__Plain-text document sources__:
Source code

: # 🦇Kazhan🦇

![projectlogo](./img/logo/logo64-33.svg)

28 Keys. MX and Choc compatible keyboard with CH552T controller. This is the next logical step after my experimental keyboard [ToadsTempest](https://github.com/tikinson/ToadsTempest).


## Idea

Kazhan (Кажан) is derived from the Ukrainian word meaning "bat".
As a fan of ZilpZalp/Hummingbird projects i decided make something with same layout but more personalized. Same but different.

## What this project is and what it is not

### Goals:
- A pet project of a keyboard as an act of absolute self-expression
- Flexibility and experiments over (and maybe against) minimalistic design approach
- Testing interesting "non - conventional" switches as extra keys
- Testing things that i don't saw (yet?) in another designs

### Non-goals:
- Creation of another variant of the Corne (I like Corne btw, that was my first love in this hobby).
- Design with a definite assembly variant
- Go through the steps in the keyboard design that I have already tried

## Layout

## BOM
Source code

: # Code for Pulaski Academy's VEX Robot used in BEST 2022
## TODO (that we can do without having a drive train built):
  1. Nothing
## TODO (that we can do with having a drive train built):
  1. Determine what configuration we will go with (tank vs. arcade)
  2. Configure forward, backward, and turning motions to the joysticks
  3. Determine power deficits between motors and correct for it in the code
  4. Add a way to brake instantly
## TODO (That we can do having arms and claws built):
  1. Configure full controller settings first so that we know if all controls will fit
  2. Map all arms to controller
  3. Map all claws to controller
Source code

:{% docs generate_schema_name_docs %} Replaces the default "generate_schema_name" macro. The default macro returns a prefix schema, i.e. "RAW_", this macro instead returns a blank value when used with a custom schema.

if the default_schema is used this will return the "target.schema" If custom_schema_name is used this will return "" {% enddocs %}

__ASSIGNMENT__: One figure is all that is needed: the number of lines above in which the word "Determine" appears.

__WORKED SOLUTION__: 2